Marrakech à l’ère de sa post-vérité, ses illusions et ses réalités étouffées

Marrakech serai-elle devenue la vitrine déformée d’une réussite programmée? Car il est aujourd’hui devenu banal, presque convenu, d’ériger Marrakech en modèle du succès marocain : afflux touristique constant quasi de masse, envolée de l’investissement hôtelier à bout de champ sacrifiant des superficies arables, reconnaissances internationales en bousculade… Pourtant, sous les feux des projecteurs, une autre réalité affleure, bien moins séduisante et de moins en moins dissimulable.

Car ce que l’on présente comme un succès est aussi le résultat d’une planification morcelée, souvent opportuniste, qui trahit les promesses fondatrices du développement équilibré et durable. En témoigne un chiffre passé sous silence : 25 documents d’urbanisme homologués ces dernières années, censés coordonner l’évolution du territoire marrakchi… mais qui, dans les faits, risquent de transformer Marrakech en un M’Hamid géant, un tissu urbain diffus, étalé, à la densité mal maîtrisée et sans réelle vision d’ensemble.
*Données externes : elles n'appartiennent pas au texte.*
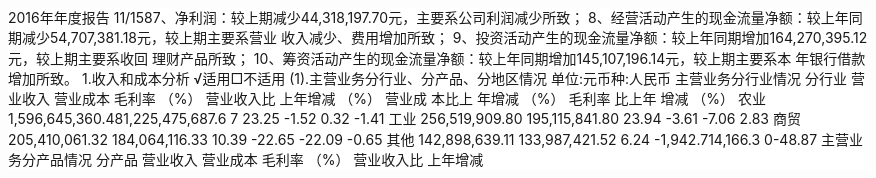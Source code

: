2016年年度报告
11/1587、净利润：较上期减少44,318,197.70元，主要系公司利润减少所致；
8、经营活动产生的现金流量净额：较上年同期减少54,707,381.18元，较上期主要系营业
收入减少、费用增加所致；
9、投资活动产生的现金流量净额：较上年同期增加164,270,395.12元，较上期主要系收回
理财产品所致；
10、筹资活动产生的现金流量净额：较上年同期增加145,107,196.14元，较上期主要系本
年银行借款增加所致。
1.收入和成本分析
√适用□不适用
(1).主营业务分行业、分产品、分地区情况
单位:元币种:人民币
主营业务分行业情况
分行业
营业收入
营业成本
毛利率
（%）
营业收入比
上年增减
（%）
营业成
本比上
年增减
（%）
毛利率
比上年
增减
（%）
农业
1,596,645,360.481,225,475,687.6
7
23.25
-1.52
0.32
-1.41
工业
256,519,909.80
195,115,841.80
23.94
-3.61
-7.06
2.83
商贸
205,410,061.32
184,064,116.33
10.39
-22.65
-22.09
-0.65
其他
142,898,639.11
133,987,421.52
6.24
-1,942.714,166.3
0-48.87
主营业务分产品情况
分产品
营业收入
营业成本
毛利率
（%）
营业收入比
上年增减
C’est comme qui dirait Quand les convictions remplacent les preuves, le brouillard post-vérité s’installe. Le cas de Marrakech illustre parfaitement, en effet, ce que certains politologues appellent l’ère de la post-vérité : un moment où les croyances, les perceptions et les narratifs séduisants prennent le pas sur les données concrètes et les engagements vérifiables.
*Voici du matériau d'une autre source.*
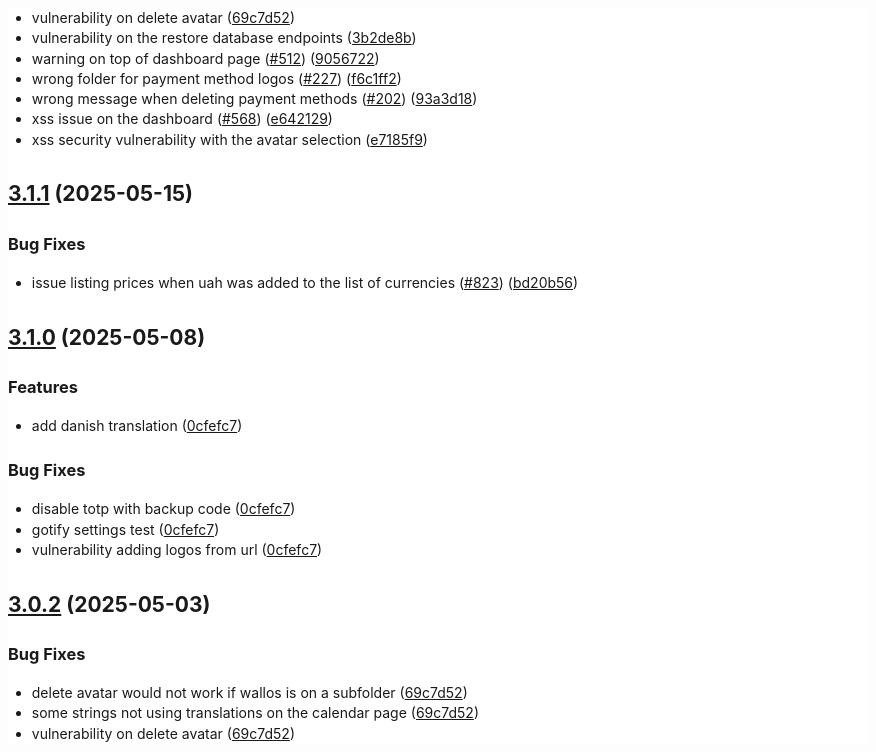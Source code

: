 * vulnerability on delete avatar ([69c7d52](https://github.com/uwang/Wallos/commit/69c7d52cf8d708bcb046343faa663209c8d36779))
* vulnerability on the restore database endpoints ([3b2de8b](https://github.com/uwang/Wallos/commit/3b2de8b7c22090afdf7115c25fd8b497a5626ea3))
* warning on top of dashboard page ([#512](https://github.com/uwang/Wallos/issues/512)) ([9056722](https://github.com/uwang/Wallos/commit/905672243b75e6b3d367d439bdbbb37d1b5ae0fa))
* wrong folder for payment method logos ([#227](https://github.com/uwang/Wallos/issues/227)) ([f6c1ff2](https://github.com/uwang/Wallos/commit/f6c1ff2a6be6545c6c179722235db3cd724127fd))
* wrong message when deleting payment methods ([#202](https://github.com/uwang/Wallos/issues/202)) ([93a3d18](https://github.com/uwang/Wallos/commit/93a3d189794985c1d8cfd5558c482f66e79405a8))
* xss issue on the dashboard ([#568](https://github.com/uwang/Wallos/issues/568)) ([e642129](https://github.com/uwang/Wallos/commit/e6421296aa708b02c468b10e3c9d0f28012c1282))
* xss security vulnerability with the avatar selection ([e7185f9](https://github.com/uwang/Wallos/commit/e7185f92578b3103d097b12b8c4313635f263d9f))

## [3.1.1](https://github.com/ellite/Wallos/compare/v3.1.0...v3.1.1) (2025-05-15)


### Bug Fixes

* issue listing prices when uah  was added to the list of currencies ([#823](https://github.com/ellite/Wallos/issues/823)) ([bd20b56](https://github.com/ellite/Wallos/commit/bd20b5697659fc6117113205a3995d7e5f9026c9))

## [3.1.0](https://github.com/ellite/Wallos/compare/v3.0.2...v3.1.0) (2025-05-08)


### Features

* add danish translation ([0cfefc7](https://github.com/ellite/Wallos/commit/0cfefc7f07056d59ad911f926cc56ff3e6c8e261))


### Bug Fixes

* disable totp with backup code ([0cfefc7](https://github.com/ellite/Wallos/commit/0cfefc7f07056d59ad911f926cc56ff3e6c8e261))
* gotify settings test ([0cfefc7](https://github.com/ellite/Wallos/commit/0cfefc7f07056d59ad911f926cc56ff3e6c8e261))
* vulnerability adding logos from url ([0cfefc7](https://github.com/ellite/Wallos/commit/0cfefc7f07056d59ad911f926cc56ff3e6c8e261))

## [3.0.2](https://github.com/ellite/Wallos/compare/v3.0.1...v3.0.2) (2025-05-03)


### Bug Fixes

* delete avatar would not work if wallos is on a subfolder ([69c7d52](https://github.com/ellite/Wallos/commit/69c7d52cf8d708bcb046343faa663209c8d36779))
* some strings not using translations on the calendar page ([69c7d52](https://github.com/ellite/Wallos/commit/69c7d52cf8d708bcb046343faa663209c8d36779))
* vulnerability on delete avatar ([69c7d52](https://github.com/ellite/Wallos/commit/69c7d52cf8d708bcb046343faa663209c8d36779))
On parle abondamment de « smart city », de « Marrakech verte », de « pôles d’excellence » ou de « zones de développement touristique intégré ». D’accord. Mais combien de ces labels correspondent à une amélioration tangible des conditions de vie pour les habitants des quartiers périphériques ?
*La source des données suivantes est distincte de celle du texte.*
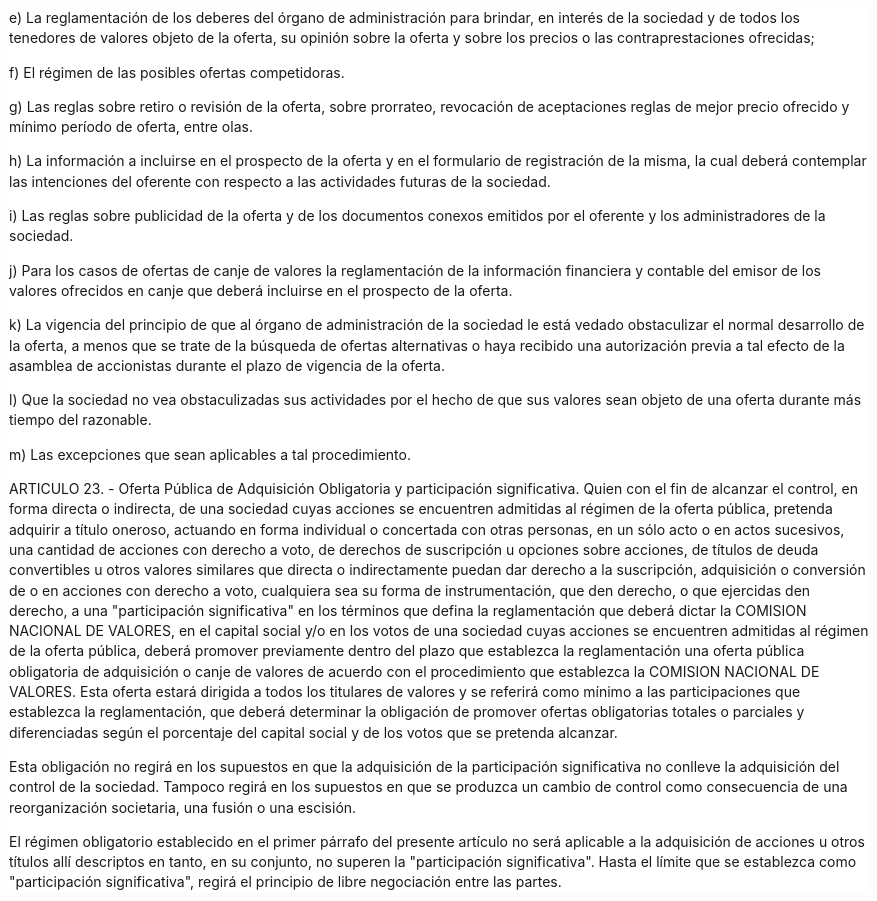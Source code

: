 e) La reglamentación de los  deberes  del  órgano de administración para brindar, en interés de la sociedad y de todos los tenedores de valores objeto de la oferta, su opinión sobre la oferta y sobre los precios o las contraprestaciones ofrecidas;

f)  El  régimen  de  las posibles ofertas competidoras.

g)  Las  reglas  sobre  retiro  o  revisión  de  la  oferta,  sobre prorrateo, revocación  de  aceptaciones  reglas  de  mejor  precio ofrecido y mínimo período de oferta, entre olas.

h) La información a incluirse en el prospecto de la oferta y en  el formulario de  registración de la misma, la cual deberá contemplar las intenciones del oferente con respecto a las actividades futuras de la sociedad.

i) Las reglas sobre  publicidad  de  la  oferta y de los documentos conexos emitidos  por  el  oferente  y los administradores  de  la sociedad.

j) Para los casos de ofertas de canje de  valores la reglamentación de la información financiera y contable del  emisor  de los valores ofrecidos  en canje  que  deberá incluirse en el prospecto  de  la oferta.

k) La vigencia del principio  de que al órgano de administración de la sociedad le está vedado obstaculizar  el normal desarrollo de la oferta, a menos que se trate de la búsqueda de ofertas alternativas o haya recibido una autorización previa a tal efecto de la asamblea de accionistas durante  el  plazo de vigencia de la oferta.

l) Que la sociedad no vea obstaculizadas  sus  actividades  por  el hecho  de que  sus  valores  sean objeto de una oferta durante más tiempo del razonable.

m)  Las  excepciones  que  sean  aplicables   a  tal  procedimiento.

<a id="23"></a>
ARTICULO 23. - Oferta Pública de Adquisición Obligatoria y participación significativa. Quien con el fin de alcanzar el control, en forma directa o indirecta, de una sociedad cuyas acciones  se encuentren admitidas  al  régimen  de  la oferta pública, pretenda adquirir a título oneroso, actuando en forma individual o concertada con otras personas, en un sólo acto o en  actos sucesivos,  una cantidad de acciones con derecho a voto, de derechos de suscripción u opciones sobre  acciones,  de  títulos de deuda convertibles u otros valores similares que directa o indirectamente puedan dar derecho a la suscripción,  adquisición o conversión de o en acciones con derecho a  voto, cualquiera  sea  su  forma  de  instrumentación,  que  den derecho,   o  que ejercidas  den  derecho,  a  una  "participación significativa"  en  los términos  que defina la reglamentación que deberá dictar la COMISION NACIONAL DE VALORES, en el capital social y/o  en  los  votos de una sociedad cuyas acciones  se  encuentren admitidas  al  régimen  de  la  oferta  pública, deberá  promover previamente dentro  del plazo que establezca la reglamentación una oferta pública obligatoria  de  adquisición  o  canje de valores de acuerdo con el procedimiento que establezca la COMISION NACIONAL DE VALORES.  Esta oferta  estará dirigida a todos los  titulares  de valores  y  se  referirá como  mínimo  a  las  participaciones  que establezca la reglamentación,  que deberá determinar la obligación de promover ofertas obligatorias totales o parciales y diferenciadas según el porcentaje del capital social y de los votos que se pretenda alcanzar.

Esta obligación no regirá en los supuestos en que la adquisición de la participación  significativa  no conlleve  la  adquisición  del control de la sociedad. Tampoco regirá  en  los supuestos en que se produzca un cambio de control como consecuencia de una reorganización societaria, una fusión o una escisión.

El  régimen  obligatorio  establecido  en  el  primer  párrafo  del presente artículo no será aplicable a la adquisición  de acciones u otros títulos allí descriptos en tanto, en su conjunto,  no superen la    "participación significativa".  Hasta  el  límite  que  se establezca como "participación significativa", regirá el principio de libre negociación entre las partes.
Les zones comme Douar Sidi Youssef Ben Ali, El Azzouzia ou Massira III, éloignées des axes de prestige, continuent de souffrir d’un accès inégal aux services publics, à l’éducation, aux transports ou à la culture.

On évoque, à demi-mot, le Schéma Directeur d’Aménagement Urbain (SDAU) 2040, censé être le cadre structurant de l’urbanisation à long terme de Marrakech. Or, qu’est-il réellement advenu de ce document stratégique ?

Adopté dans une relative discrétion, rarement débattu publiquement, il semble aujourd’hui évacué des discussions politiques comme techniques. Aucun suivi d’exécution clair, aucun tableau de bord opérationnel accessible, aucune transparence sur les arbitrages budgétaires réalisés en fonction de ses priorités.

Pire : certaines extensions urbaines validées récemment, comme les ZAL (zones d’activités logistiques) ou les zones de villas en front de palmeraie, semblent en contradiction avec les principes de sobriété foncière et de densification prônés par le SDAU. À croire que ce dernier n’a de « directeur » que le nom.

Il faut désormais s’interroger : à quoi bon accumuler les projets, si ceux-ci ne s’accompagnent pas d’une répartition équitable des bénéfices ?

Les nouveaux hôtels cinq étoiles coexistent avec des quartiers informels en stagnation, où les habitants dépendent de puits ou de réseaux d’électricité non conformes.

Les mobilités douces vantées dans les plans officiels n’ont encore produit aucune piste cyclable continue, ni interconnectée sur les axes structurants.

La rénovation des espaces publics reste focalisée sur les sites touristiques (Jemaa El-Fna, Mellah, Gueliz) au détriment des places communautaires périphériques.

Reconnaître ces fractures, ces contradictions et ces dérives n’est pas du tout un acte de sabotage, mais un préalable nécessaire à une gouvernance plus crédible. Marrakech, ville patrimoine de l’humanité que nous aimons, ne peut se réduire à une vitrine pour investisseurs.

Il est temps de redonner à la planification urbaine son rôle fondamental de cohérence territoriale, en réhabilitant d’abord le fameux SDAU 2040 comme outil public de débat, de suivi et de transparence, tout en redéfinissant les priorités budgétaires en faveur de la résilience des services de base (eau, transport, santé) et en restreignant les dérogations urbanistiques qui fragmentent le territoire au profit de logiques foncières privées.

L’enjeu pour Marrakech ne consiste pas seulement à attirer des millions de visiteurs ou de bâtir des zones luxueuses. Il est de reconstruire une ville qui fonctionne pour tous ses habitants. Ce n’est pas la quantité de plans homologués qui fera la ville de demain, mais la capacité à transformer la vision stratégique en résultats visibles, équitables et mesurables.

L’ère de la post-vérité ne peut devenir l’excuse d’un urbanisme sans boussole. Marrakech mérite un récit fondé sur la cohérence, l’honnêteté et la justice spatiale.